> [ABOUT THIS EXERCISE] Write out again, exactly, the lines below starting at the one with "- The evaluation" and ending at the one with "through its milestones.*".

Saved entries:
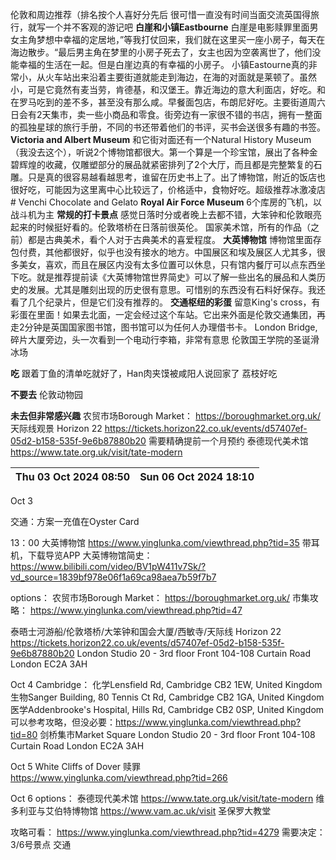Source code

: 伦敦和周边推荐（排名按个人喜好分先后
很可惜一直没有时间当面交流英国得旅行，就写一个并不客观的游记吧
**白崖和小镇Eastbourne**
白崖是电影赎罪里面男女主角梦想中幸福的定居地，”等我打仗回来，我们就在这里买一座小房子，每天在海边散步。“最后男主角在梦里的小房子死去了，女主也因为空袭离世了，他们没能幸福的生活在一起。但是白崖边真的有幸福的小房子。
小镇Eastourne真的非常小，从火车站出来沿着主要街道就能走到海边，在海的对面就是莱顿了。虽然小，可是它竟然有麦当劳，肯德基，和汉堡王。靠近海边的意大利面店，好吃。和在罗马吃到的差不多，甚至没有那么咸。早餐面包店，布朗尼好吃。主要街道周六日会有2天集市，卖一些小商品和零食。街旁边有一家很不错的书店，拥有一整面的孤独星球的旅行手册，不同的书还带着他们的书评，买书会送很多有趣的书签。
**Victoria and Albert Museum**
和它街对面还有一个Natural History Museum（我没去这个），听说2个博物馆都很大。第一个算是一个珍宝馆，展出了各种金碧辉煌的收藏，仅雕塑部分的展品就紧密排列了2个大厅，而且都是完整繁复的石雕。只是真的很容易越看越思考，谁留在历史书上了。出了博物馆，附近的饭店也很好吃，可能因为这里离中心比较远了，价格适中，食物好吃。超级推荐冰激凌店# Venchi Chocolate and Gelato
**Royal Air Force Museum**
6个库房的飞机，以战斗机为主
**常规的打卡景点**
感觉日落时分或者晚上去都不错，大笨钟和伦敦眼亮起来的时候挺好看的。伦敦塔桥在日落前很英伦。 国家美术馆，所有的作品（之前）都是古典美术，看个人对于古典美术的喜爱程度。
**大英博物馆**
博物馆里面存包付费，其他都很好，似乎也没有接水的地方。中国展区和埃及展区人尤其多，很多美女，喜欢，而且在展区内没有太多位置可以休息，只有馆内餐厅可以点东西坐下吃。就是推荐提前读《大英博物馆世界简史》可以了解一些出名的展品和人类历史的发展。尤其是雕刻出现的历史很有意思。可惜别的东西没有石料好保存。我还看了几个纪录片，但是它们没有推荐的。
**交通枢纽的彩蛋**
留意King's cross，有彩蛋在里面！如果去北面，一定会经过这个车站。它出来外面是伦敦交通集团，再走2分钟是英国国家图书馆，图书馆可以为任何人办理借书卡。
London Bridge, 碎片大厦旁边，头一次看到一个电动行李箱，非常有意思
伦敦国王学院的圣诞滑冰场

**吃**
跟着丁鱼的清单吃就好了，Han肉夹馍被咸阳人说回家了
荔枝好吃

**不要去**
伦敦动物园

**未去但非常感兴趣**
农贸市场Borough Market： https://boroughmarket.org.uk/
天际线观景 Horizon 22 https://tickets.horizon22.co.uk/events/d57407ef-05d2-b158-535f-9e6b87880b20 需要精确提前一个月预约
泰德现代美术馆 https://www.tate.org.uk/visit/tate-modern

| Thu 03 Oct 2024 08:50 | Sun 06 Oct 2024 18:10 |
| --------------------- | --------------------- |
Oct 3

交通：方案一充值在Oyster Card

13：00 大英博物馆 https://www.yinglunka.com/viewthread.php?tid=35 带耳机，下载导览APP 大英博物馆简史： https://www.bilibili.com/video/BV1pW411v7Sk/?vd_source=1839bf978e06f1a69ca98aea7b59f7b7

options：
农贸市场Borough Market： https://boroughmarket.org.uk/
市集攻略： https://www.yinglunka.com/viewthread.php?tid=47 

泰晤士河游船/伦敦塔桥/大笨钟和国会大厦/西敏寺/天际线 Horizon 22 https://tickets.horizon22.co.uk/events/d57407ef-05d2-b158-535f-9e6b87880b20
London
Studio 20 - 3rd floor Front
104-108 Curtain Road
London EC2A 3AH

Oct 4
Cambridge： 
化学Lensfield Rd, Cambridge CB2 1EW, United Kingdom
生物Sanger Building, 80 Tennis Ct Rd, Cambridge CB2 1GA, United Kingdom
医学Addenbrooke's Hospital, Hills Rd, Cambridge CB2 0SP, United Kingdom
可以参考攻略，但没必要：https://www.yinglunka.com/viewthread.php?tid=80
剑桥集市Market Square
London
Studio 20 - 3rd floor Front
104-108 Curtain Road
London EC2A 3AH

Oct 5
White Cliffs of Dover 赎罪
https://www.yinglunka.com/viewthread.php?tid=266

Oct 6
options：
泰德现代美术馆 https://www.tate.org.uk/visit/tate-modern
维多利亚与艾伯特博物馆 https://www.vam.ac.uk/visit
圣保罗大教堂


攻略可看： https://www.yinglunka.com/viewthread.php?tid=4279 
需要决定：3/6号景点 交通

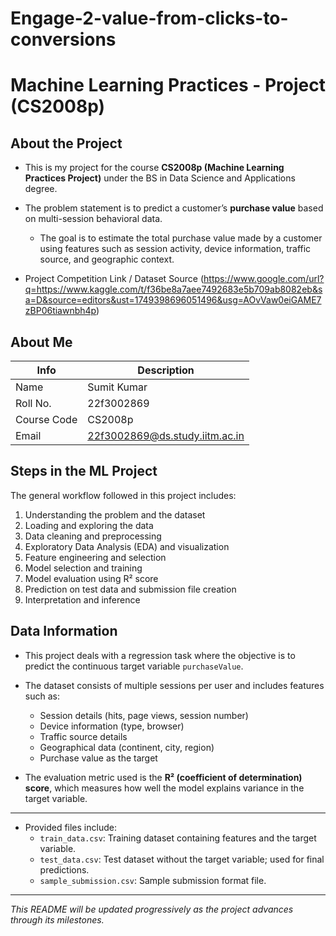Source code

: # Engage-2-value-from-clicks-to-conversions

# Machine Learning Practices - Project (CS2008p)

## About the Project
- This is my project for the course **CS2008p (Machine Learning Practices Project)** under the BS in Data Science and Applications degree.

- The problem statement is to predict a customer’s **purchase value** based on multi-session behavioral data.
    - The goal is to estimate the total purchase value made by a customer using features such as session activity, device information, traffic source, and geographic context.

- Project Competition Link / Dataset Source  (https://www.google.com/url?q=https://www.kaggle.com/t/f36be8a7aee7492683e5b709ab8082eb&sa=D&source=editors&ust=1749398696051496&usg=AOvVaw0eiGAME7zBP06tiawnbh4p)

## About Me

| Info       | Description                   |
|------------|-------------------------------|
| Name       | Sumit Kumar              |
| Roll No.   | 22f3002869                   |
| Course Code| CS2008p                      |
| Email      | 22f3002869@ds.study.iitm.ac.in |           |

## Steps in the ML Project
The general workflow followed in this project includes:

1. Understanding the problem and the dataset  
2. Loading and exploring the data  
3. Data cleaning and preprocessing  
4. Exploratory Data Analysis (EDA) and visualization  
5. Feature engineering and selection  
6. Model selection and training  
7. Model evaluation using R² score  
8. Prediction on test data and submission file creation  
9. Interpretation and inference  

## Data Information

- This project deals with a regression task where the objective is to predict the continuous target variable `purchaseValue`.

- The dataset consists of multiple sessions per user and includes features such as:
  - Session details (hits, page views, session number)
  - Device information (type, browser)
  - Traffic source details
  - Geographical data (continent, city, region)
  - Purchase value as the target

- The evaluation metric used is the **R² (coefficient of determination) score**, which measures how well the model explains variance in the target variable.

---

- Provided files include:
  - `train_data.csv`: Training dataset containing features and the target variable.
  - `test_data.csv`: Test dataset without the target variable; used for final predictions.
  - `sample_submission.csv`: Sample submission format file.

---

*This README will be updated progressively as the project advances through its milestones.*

* * *

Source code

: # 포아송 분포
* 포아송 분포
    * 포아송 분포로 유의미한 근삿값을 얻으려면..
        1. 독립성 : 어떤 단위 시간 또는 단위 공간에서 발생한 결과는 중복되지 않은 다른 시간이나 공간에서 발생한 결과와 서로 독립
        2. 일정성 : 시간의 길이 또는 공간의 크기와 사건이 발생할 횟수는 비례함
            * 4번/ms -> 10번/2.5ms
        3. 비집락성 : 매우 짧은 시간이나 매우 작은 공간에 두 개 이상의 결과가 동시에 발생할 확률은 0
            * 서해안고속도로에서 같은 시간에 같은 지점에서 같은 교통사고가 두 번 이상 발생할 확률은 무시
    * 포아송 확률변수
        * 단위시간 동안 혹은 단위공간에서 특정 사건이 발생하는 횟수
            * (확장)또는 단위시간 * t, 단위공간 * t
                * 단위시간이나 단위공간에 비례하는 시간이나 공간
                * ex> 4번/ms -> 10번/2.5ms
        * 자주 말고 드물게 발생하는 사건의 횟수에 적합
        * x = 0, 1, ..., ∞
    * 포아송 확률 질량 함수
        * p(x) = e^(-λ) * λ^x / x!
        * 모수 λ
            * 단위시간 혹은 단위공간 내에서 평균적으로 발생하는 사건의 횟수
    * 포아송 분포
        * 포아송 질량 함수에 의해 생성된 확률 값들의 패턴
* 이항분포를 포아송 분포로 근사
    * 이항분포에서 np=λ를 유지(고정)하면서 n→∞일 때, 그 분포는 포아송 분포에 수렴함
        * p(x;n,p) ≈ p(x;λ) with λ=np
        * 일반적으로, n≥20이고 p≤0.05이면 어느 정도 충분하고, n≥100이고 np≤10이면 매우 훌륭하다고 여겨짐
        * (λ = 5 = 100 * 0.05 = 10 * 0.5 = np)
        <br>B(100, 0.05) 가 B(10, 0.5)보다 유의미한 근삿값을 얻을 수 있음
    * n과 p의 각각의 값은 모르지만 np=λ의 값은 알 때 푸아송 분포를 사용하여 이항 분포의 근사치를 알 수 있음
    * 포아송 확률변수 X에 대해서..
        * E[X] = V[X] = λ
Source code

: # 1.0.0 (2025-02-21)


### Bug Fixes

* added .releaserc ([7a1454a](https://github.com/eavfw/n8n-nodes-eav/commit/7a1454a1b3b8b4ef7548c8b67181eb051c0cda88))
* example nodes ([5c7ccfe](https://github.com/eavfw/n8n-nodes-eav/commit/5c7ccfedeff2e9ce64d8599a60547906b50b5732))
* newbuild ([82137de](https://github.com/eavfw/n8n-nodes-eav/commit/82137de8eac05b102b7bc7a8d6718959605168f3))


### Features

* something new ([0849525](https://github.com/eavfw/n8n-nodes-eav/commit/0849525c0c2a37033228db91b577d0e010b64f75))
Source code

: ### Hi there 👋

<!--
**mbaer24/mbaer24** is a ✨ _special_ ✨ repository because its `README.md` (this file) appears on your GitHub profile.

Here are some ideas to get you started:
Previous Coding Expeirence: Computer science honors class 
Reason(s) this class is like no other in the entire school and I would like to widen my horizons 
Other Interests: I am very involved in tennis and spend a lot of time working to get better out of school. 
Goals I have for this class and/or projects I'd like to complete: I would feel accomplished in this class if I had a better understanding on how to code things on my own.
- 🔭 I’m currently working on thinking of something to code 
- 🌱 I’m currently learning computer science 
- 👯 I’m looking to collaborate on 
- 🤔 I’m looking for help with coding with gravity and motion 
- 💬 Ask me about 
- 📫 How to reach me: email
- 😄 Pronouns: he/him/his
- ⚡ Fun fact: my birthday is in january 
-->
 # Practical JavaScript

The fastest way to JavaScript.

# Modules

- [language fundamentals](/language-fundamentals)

> [EXERCISE RESPONSE]
- The evaluation metric used is the **R² (coefficient of determination) score**, which measures how well the model explains variance in the target variable.

---

- Provided files include:
  - `train_data.csv`: Training dataset containing features and the target variable.
  - `test_data.csv`: Test dataset without the target variable; used for final predictions.
  - `sample_submission.csv`: Sample submission format file.

---

*This README will be updated progressively as the project advances through its milestones.*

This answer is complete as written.